* **Action item**:
An exact reproduction is required of the lines from the beginning of the entries through the line with "par accrétion des", pictures excluded and nothing added.

* **Records to use**:

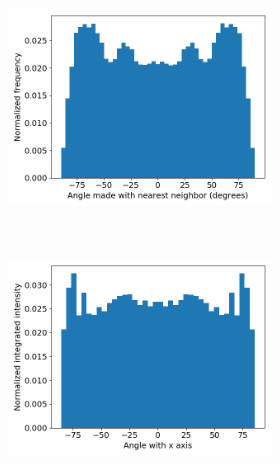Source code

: \documentclass{article}
\begin{document}
  \begin{figure}
  \centering
  	\begin{subfigure}{\linewidth}
	\centering
		\begin{subfigure}{0.45\textwidth}
        		\centering
        		\includegraphics[width=\linewidth]{offset_tail_packing.png}
        		\caption{}~\label{fig:offset_tails}
		\end{subfigure}
		\begin{subfigure}{0.45\textwidth}
		\centering
	        	\includegraphics[width=\linewidth]{offset_angle_v_I.png}
		        \caption{}~\label{fig:offset_integration}
		\end{subfigure}
	\end{subfigure}

\end{figure}
\end{document}
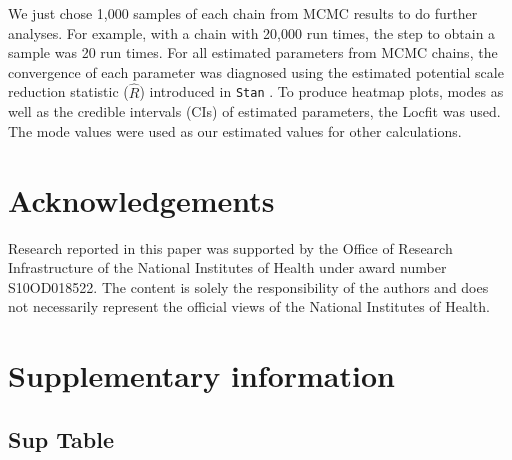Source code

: \documentclass[]{article}
\begin{document}
We just chose 1,000 samples of each chain from MCMC results to do
further analyses. For example, with a chain with 20,000 run times, the step to obtain a sample was 20 run times. For all
estimated parameters from MCMC chains, the convergence of each
parameter was diagnosed using the estimated potential
scale reduction statistic ($\hat{R}$) introduced in \texttt{Stan} \citep{carpenter2015stan}. To produce heatmap plots, modes as well as the credible intervals (CIs) of estimated parameters, the Locfit \citep{loader2007locfit} was used. The mode values were used as our estimated values for other calculations.




\section{Acknowledgements}

Research reported in this paper was supported by the Office of Research Infrastructure of the National Institutes of Health under
award number S10OD018522. The content is solely the responsibility of the authors and does not necessarily represent the official views of
the National Institutes of Health.

\section{Supplementary information}

\setcounter{figure}{0}
\renewcommand{\thefigure}{S\arabic{figure}}



\setcounter{table}{0}
\renewcommand{\thetable}{S\arabic{table}}

\subsection{Sup Table}
\end{document}
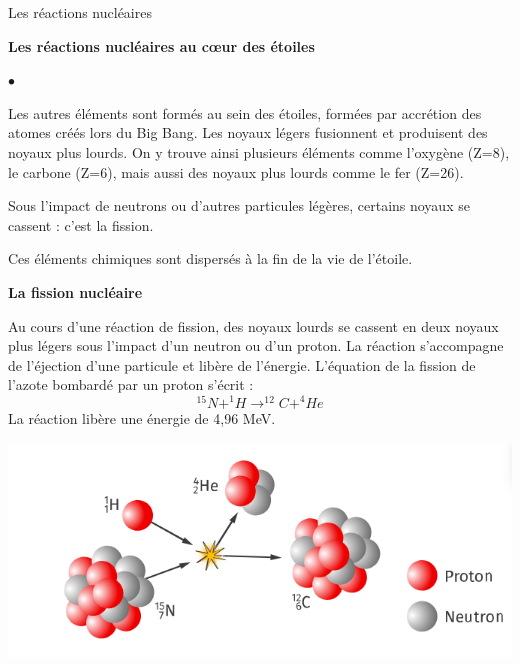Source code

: \documentclass[24pt]{article}
\begin{document}
\begin{concept}{Les réactions nucléaires}
    \begin{center}
        \textbf{Les réactions nucléaires au cœur des étoiles}
    \end{center}

    \begin{list}{$\bullet$}{}
        \item Les autres éléments sont formés au sein des étoiles, formées par accrétion des
              atomes créés lors du Big Bang.
              Les noyaux légers fusionnent et produisent des noyaux plus lourds.
              On y trouve ainsi plusieurs éléments comme l’oxygène (Z=8), le carbone (Z=6),
              mais aussi des noyaux plus lourds comme le fer (Z=26).

        \item Sous l’impact de neutrons ou d’autres particules légères, certains noyaux se
              cassent : c’est la fission.

        \item Ces éléments chimiques sont dispersés à la fin de la vie de l’étoile.
    \end{list}

    \begin{center}
        \textbf{La fission nucléaire}
    \end{center}

    Au cours d’une réaction de fission, des noyaux lourds se cassent en deux noyaux
    plus légers sous l’impact d’un neutron ou d'un proton.
    La réaction s’accompagne de l’éjection d’une particule et libère de l’énergie.
    L’équation de la fission de l’azote bombardé par un proton s’écrit :
    $$^{15}N + ^1H \rightarrow ^{12}C + ^4He$$
    La réaction libère une énergie de 4,96 MeV.

    \begin{center}
        \includegraphics[width=0.4\columnwidth]{nuclear2.png}
    \end{center}

\end{concept}
\end{document}
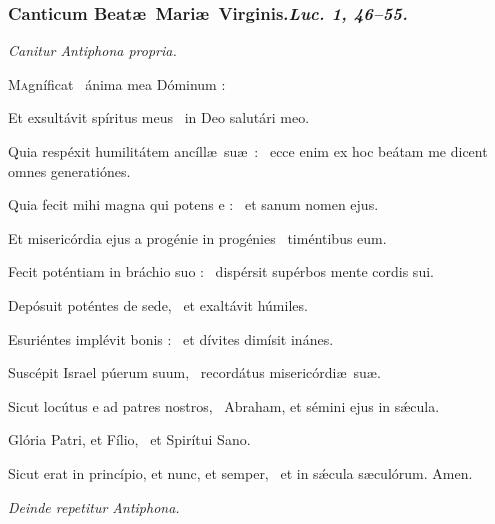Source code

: \documentclass[12pt]{article} %
\newenvironment{psalmtext}{\leftskip 0.25in}{\vspace{2 mm}}
\newenvironment{rubric}{\vspace{2 mm}\color{benred8} \itshape \leftskip 0in \setlength{\parindent}{0.25in}}{\vspace{2 mm}}
\let\oldgresixstar\gresixstar
\renewcommand{\gresixstar}{\textcolor{benred8}{\oldgresixstar}}
\let\oldgrealtcross\grealtcross
\renewcommand{\grealtcross}{\textcolor{benred8}{\oldgrealtcross}}
\def\capitulumSpace{\hspace{20 mm}}
\begin{document}
\begin{pages}
\begin{Leftside}
\subsubsection*{Canticum Beat\ae\ Mari\ae\ Virginis.\capitulumSpace \emph{Luc. 1, 46--55.}}

\pend\pstart

\begin{rubric}
Canitur Antiphona propria.

\end{rubric}

\pend\pstart

\begin{psalmtext}
\lettrine[lhang=0.70]{M}{a}gn\'{i}ficat \grealtcross\ \'{a}nima mea D\'{o}minum :

\hspace*{9.5 mm}Et exsult\'{a}vit sp\'{i}ritus meus \gresixstar\ in Deo salut\'{a}ri meo.

Quia resp\'{e}xit humilit\'{a}tem anc\'{i}ll\ae\ su\ae\ : \gresixstar\ ecce enim ex hoc be\'{a}tam me dicent omnes generati\'{o}nes.

Quia fecit mihi magna qui potens e : \gresixstar\ et sanum nomen ejus.

Et miseric\'{o}rdia ejus a prog\'{e}nie in prog\'{e}nies \gresixstar\ tim\'{e}ntibus eum.

Fecit pot\'{e}ntiam in br\'{a}chio suo : \gresixstar\ disp\'{e}rsit sup\'{e}rbos mente cordis sui.

Dep\'{o}suit pot\'{e}ntes de sede, \gresixstar\ et exalt\'{a}vit h\'{u}miles.

Esuri\'{e}ntes impl\'{e}vit bonis : \gresixstar\ et d\'{i}vites dim\'{i}sit in\'{a}nes.

Susc\'{e}pit Israel p\'{u}erum suum, \gresixstar\ record\'{a}tus miseric\'{o}rdi\ae\ su\ae.

Sicut loc\'{u}tus e ad patres nostros, \gresixstar\ Abraham, et s\'{e}mini ejus in s\'{\ae}cula.

Glória Patri, et Fílio, \gresixstar\ et Spirítui Sano.

Sicut erat in princípio, et nunc, et semper, \gresixstar\ et in sǽcula sæculórum. Amen.

\end{psalmtext}

\pend\pstart

\begin{rubric}
Deinde repetitur Antiphona.


\end{rubric}
\end{Leftside}
\end{pages}
\end{document}
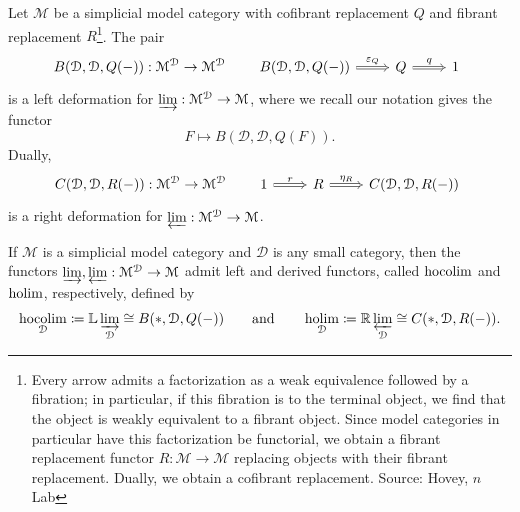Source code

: \begin{theorem}\label{thm:5.1}
	Let $\mathcal{M} $ be a simplicial model category with cofibrant replacement $Q$ and fibrant replacement $R$\footnote{Every arrow admits a factorization as a weak equivalence followed by a fibration; in particular, if this fibration is to the terminal object, we find that the object is weakly equivalent to a fibrant object. Since model categories in particular have this factorization be functorial, we obtain a fibrant replacement functor $R : \mathcal{M}  \to \mathcal{M} $ replacing objects with their fibrant replacement. Dually, we obtain a cofibrant replacement. Source: Hovey, $n$Lab}. The pair
	\[
		B(\mathcal{D} ,\mathcal{D} ,Q(-)): \mathcal{M} ^{\mathcal{D} }  \to \mathcal{M} ^{\mathcal{D} } \qquad
		\begin{tikzcd}
			B(\mathcal{D} ,\mathcal{D} ,Q(-))\ar[" \varepsilon _Q ", Rightarrow, r] & Q\ar[" q ", Rightarrow, r] & 1
		\end{tikzcd}
	\]
	is a left deformation for $\varinjlim : \mathcal{M} ^{\mathcal{D} }  \to \mathcal{M} $, where we recall our notation gives the functor
	\[
		F\mapsto B(\mathcal{D} ,\mathcal{D} ,Q(F))
	.\]
	Dually,
	\[
		C(\mathcal{D} ,\mathcal{D} ,R(-)): \mathcal{M} ^{\mathcal{D} }  \to \mathcal{M} ^{\mathcal{D} } \qquad
		\begin{tikzcd}
			1\ar[" r ", Rightarrow, r] & R\ar[" \eta_R ", Rightarrow, r] & C(\mathcal{D} ,\mathcal{D} ,R(-))
		\end{tikzcd}
	\]
	is a right deformation for $\varprojlim : \mathcal{M} ^{\mathcal{D} }  \to \mathcal{M} $.
\end{theorem}
\begin{corollary}\label{cor:5.1}
	If $\mathcal{M} $ is a simplicial model category and $\mathcal{D} $ is any small category, then the functors $\varinjlim ,\varprojlim : \mathcal{M} ^{\mathcal{D} }  \to \mathcal{M} $ admit left and derived functors, called $\hocolim $ and $\holim $, respectively, defined by
	\[
		\hocolim_\mathcal{D}  \coloneqq \mathbb{L} \varinjlim_\mathcal{D} \cong B(*,\mathcal{D} ,Q(-))\qquad \text{and} \qquad \holim_\mathcal{D} \coloneqq \mathbb{R} \varprojlim _\mathcal{D} \cong C(*,\mathcal{D} ,R(-))
	.\]
\end{corollary}
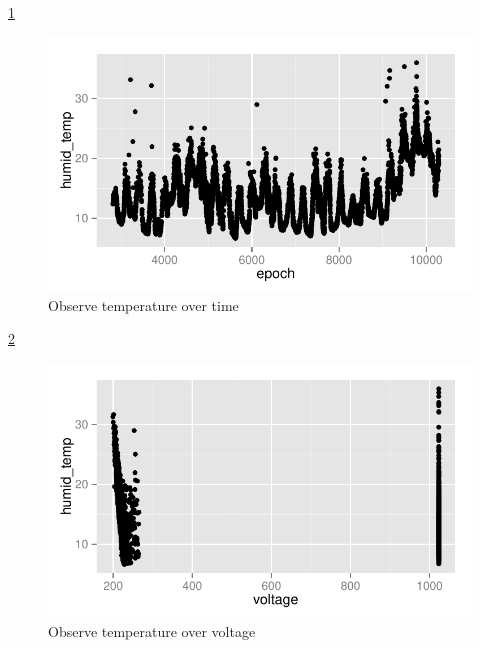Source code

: \documentclass{article}\usepackage[]{graphicx}\usepackage[]{color}
\makeatletter
\def\maxwidth{ %
  \ifdim\Gin@nat@width>\linewidth
    \linewidth
  \else
    \Gin@nat@width
  \fi
}
\newenvironment{knitrout}{}{} %
\makeatother
\begin{document}
\ref{fig:plot_raw_net_epoch_humid_temperature}
\begin{knitrout}
\color{fgcolor}\begin{figure}[h!]


{\centering \includegraphics[width=\maxwidth]{figure/plot_raw_net_epoch_humid_temperature} 

}

\caption[Observe temperature over time]{Observe temperature over time\label{fig:plot_raw_net_epoch_humid_temperature}}
\end{figure}


\end{knitrout}

\ref{fig:plot_raw_net_voltage_temperature}
\begin{knitrout}
\color{fgcolor}\begin{figure}[h!]


{\centering \includegraphics[width=\maxwidth]{figure/plot_raw_net_voltage_temperature} 

}

\caption[Observe temperature over voltage]{Observe temperature over voltage\label{fig:plot_raw_net_voltage_temperature}}
\end{figure}


\end{knitrout}
\end{document}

* **Exercise answer**:
Source code

: \documentclass{article}
\begin{document}
  \begin{figure}
  \centering
  	\begin{subfigure}{\linewidth}
	\centering
		\begin{subfigure}{0.45\textwidth}
        		\centering
        		\includegraphics[width=\linewidth]{offset_tail_packing.png}
        		\caption{}~\label{fig:offset_tails}
		\end{subfigure}
		\begin{subfigure}{0.45\textwidth}
		\centering
	        	\includegraphics[width=\linewidth]{offset_angle_v_I.png}
		        \caption{}~\label{fig:offset_integration}
		\end{subfigure}
	\end{subfigure}

\end{figure}
\end{document}
Source code

: \documentclass[]{article}
\begin{document}
We just chose 1,000 samples of each chain from MCMC results to do
further analyses. For example, with a chain with 20,000 run times, the step to obtain a sample was 20 run times. For all
estimated parameters from MCMC chains, the convergence of each
parameter was diagnosed using the estimated potential
scale reduction statistic ($\hat{R}$) introduced in \texttt{Stan} \citep{carpenter2015stan}. To produce heatmap plots, modes as well as the credible intervals (CIs) of estimated parameters, the Locfit \citep{loader2007locfit} was used. The mode values were used as our estimated values for other calculations.




\section{Acknowledgements}

Research reported in this paper was supported by the Office of Research Infrastructure of the National Institutes of Health under
award number S10OD018522. The content is solely the responsibility of the authors and does not necessarily represent the official views of
the National Institutes of Health.

\section{Supplementary information}

\setcounter{figure}{0}
\renewcommand{\thefigure}{S\arabic{figure}}



\setcounter{table}{0}
\renewcommand{\thetable}{S\arabic{table}}

\subsection{Sup Table}
\end{document}
Source code

: \documentclass[24pt]{article}
\begin{document}
\begin{concept}{Les réactions nucléaires}
    \begin{center}
        \textbf{Les réactions nucléaires au cœur des étoiles}
    \end{center}

    \begin{list}{$\bullet$}{}
        \item Les autres éléments sont formés au sein des étoiles, formées par accrétion des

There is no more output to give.